False positive regex DoS vulnerability?

  • Enterprise Edition Version 10.2.1 (build 78527)
    Why is SonarQube alerting a vulnerability for the following straightforward regex?

/[^.]+.company-qa.com/
Make sure the regex used here, which is vulnerable to super-linear runtime due to backtracking, cannot lead to denial of service.

Is this a false positive SonarQube bug?

Hello Barnaby!

Thank you very much for your Feedback and welcome to our community!
I am sorry, but I can not reproduce this behavior. I tested it with SonarQube 10.2.1 (build 78527) in some simple Java code and no issue for rule S5852 was raised. Here you can see that I also ran the same code on SonarCloud and no Security Hotspot was identified.

It looks like I need more context to help you. Without any additional context your regex /[^.]+.company-qa.com/ seems to be safe.
As a side note: You may want to escape the “.” e.g.: [^.]+\.company-qa\.com

Kind regards,
Daniel

1 Like

Thanks Daniel, I appreciate it. The only other context I think I could give, and should have done so originally, is that the code is Typescript (although, in this case I don’t think that would matter at all). Let me know what you think. Thanks for your help!!

The code looks something like this: (for context, see the regex here)

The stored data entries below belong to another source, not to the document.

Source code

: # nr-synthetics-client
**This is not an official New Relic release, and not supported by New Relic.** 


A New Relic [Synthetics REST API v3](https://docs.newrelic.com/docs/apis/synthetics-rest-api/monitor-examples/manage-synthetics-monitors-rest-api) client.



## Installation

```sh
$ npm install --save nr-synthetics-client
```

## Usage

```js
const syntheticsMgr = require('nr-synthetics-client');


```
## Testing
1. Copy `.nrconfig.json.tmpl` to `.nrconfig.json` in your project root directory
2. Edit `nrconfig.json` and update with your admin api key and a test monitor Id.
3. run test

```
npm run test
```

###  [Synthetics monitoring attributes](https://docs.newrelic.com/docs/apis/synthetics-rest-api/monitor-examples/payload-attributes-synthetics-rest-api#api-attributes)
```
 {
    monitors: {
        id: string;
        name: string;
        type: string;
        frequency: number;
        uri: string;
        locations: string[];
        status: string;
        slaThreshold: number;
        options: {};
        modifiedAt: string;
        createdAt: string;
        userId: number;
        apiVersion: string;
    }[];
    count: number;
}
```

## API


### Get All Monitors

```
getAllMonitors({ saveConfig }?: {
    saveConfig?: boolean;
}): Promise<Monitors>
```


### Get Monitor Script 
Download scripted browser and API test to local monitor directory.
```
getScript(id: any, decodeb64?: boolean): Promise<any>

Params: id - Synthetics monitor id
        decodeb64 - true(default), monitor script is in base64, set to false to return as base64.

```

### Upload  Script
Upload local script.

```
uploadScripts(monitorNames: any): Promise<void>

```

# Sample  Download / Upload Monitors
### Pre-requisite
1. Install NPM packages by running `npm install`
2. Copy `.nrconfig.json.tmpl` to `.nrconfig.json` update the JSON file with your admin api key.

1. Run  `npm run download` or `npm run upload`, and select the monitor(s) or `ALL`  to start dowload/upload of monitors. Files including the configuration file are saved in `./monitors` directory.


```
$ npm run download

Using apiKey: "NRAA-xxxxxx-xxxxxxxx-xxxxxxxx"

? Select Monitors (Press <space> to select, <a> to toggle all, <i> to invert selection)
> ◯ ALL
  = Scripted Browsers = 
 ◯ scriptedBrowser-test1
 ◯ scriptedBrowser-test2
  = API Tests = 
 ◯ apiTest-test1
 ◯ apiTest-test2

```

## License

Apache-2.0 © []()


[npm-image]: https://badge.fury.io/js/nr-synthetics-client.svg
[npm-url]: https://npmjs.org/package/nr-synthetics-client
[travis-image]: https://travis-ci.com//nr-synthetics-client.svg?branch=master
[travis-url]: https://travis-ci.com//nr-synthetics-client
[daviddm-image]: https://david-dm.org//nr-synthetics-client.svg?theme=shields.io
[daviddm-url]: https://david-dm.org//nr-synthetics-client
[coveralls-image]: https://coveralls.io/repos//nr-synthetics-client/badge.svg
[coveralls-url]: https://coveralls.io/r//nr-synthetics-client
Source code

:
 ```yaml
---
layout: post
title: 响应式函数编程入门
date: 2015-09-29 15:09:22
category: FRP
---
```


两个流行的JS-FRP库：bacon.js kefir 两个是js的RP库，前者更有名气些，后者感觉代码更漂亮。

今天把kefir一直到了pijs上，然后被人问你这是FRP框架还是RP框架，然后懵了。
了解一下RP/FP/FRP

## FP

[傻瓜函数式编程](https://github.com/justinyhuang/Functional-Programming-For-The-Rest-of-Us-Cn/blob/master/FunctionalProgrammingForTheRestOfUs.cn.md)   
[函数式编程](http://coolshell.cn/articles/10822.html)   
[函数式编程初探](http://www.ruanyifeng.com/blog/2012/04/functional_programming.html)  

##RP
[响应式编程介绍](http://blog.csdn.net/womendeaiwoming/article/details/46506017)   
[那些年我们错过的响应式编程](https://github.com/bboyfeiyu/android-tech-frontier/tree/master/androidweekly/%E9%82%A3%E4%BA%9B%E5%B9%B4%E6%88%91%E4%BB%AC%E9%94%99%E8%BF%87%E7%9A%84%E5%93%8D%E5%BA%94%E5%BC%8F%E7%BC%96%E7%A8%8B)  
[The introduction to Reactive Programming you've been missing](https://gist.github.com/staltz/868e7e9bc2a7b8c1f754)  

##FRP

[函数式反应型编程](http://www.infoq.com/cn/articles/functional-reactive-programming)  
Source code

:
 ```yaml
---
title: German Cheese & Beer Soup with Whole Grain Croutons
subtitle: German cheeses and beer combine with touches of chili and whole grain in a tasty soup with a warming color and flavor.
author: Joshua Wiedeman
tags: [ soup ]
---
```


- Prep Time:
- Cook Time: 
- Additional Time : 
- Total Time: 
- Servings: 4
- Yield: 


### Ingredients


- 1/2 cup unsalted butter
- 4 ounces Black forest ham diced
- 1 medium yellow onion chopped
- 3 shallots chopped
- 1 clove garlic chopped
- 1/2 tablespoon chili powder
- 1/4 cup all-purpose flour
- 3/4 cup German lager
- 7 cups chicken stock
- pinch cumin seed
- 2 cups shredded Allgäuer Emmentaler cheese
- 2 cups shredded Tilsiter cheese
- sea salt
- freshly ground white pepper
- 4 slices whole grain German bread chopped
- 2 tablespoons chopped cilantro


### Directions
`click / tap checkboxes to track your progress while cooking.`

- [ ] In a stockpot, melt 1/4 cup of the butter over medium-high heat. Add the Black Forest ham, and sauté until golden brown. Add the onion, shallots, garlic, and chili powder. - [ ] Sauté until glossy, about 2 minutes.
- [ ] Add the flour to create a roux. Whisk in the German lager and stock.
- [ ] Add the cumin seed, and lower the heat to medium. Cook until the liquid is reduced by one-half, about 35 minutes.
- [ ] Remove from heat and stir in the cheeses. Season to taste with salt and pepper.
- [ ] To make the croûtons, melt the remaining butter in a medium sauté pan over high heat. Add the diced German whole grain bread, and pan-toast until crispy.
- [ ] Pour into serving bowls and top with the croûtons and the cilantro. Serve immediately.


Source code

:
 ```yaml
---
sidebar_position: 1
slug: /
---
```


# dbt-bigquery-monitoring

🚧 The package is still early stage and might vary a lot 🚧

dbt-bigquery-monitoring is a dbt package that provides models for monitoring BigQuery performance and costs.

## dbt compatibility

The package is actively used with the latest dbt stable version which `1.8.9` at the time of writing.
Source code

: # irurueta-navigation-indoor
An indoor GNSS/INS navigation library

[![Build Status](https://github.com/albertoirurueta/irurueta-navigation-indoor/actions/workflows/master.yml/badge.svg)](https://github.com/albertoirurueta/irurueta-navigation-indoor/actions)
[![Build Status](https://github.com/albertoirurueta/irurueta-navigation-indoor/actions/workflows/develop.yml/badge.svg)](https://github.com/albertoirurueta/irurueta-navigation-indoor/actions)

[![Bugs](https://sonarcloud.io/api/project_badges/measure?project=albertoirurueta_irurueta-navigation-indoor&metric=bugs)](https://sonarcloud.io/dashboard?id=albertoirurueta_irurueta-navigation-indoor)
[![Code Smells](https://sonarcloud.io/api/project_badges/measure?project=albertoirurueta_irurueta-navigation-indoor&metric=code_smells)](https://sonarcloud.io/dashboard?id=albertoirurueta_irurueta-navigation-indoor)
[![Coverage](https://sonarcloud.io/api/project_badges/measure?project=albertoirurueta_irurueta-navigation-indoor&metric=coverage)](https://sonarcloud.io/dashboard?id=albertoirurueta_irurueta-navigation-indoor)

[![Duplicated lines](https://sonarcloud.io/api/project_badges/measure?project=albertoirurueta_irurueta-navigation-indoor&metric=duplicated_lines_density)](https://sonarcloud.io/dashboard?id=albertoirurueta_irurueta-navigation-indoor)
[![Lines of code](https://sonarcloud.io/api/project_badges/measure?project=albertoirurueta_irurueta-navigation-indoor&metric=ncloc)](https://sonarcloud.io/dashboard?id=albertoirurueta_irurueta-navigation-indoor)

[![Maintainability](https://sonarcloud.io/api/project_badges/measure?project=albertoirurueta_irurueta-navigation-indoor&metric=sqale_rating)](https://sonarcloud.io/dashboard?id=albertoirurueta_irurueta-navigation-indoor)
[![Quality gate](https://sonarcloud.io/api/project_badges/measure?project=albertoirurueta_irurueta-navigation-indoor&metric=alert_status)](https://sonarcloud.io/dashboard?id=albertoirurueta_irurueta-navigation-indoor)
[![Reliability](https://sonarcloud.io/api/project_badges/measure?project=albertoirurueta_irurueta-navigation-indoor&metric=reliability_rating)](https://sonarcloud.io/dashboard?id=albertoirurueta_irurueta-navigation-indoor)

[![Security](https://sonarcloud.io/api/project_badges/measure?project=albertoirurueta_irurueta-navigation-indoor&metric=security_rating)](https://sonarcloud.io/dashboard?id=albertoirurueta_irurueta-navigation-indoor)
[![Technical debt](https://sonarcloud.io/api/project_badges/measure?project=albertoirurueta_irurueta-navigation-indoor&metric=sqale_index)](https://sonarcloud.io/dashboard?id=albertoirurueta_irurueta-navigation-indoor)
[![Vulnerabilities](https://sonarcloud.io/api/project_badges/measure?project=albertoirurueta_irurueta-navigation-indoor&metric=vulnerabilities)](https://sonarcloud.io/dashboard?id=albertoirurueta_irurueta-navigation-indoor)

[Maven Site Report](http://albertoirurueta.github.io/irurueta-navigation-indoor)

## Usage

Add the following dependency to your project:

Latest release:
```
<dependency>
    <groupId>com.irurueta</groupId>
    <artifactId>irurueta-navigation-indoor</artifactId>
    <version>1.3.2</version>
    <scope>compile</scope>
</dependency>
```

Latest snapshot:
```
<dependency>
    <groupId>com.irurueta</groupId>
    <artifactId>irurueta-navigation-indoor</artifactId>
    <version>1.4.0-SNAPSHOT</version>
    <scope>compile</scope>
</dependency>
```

    const domainMap = new Map<RegExp, any>([
      [
        /(app|us02|api-sandbox-time|sandbox-time-us02|sandbox)\.company\.com/,
        prodEnvVar,
      ],
      [/[^.]+\.company-qa\.com/, stagingEnvVar],
    ]);

Hi Barnaby,

thanks for the additional context! I misinterpreted your regex and thought the leading and trailing / were part of it.

This regex [^.]+\.company-qa\.com can have quadratic (so more than linear) execution time and it also raises for S5852 in Java. The reason here is, that it is not anchored AND has a greedy quantifier.

What could happen is, that the regex will first be applied to the input starting from the first character. Because of the greedy quantifier, this single run has a linear runtime (backtracking). If it is not successful the regex is applied starting from the second character and so on (so there is a linear amount of runs). All in all, this could lead to a quadratic runtime.

As a solution, you can either:

  1. Anchor the regex (add a prefix that has to match before looking for [^.]+)
  2. Make the quantifier possessive ([^.]++) so that it won’t give back and therefore does not backtrack
  3. Set a maximum for how many characters can be matched by the quantifier (e.g. [^.]{1,50})

You could even combine options 2 and 3 to have a possessive quantifier with a maximum ([^.]{1,50}+).

I think a possessive quantifier is a good option since the token after the quantifier is mutually exclusive with the token before it ([^.] can never match \.) so backtracking won’t find any additional matches.

I hope this helps you to fix the issue.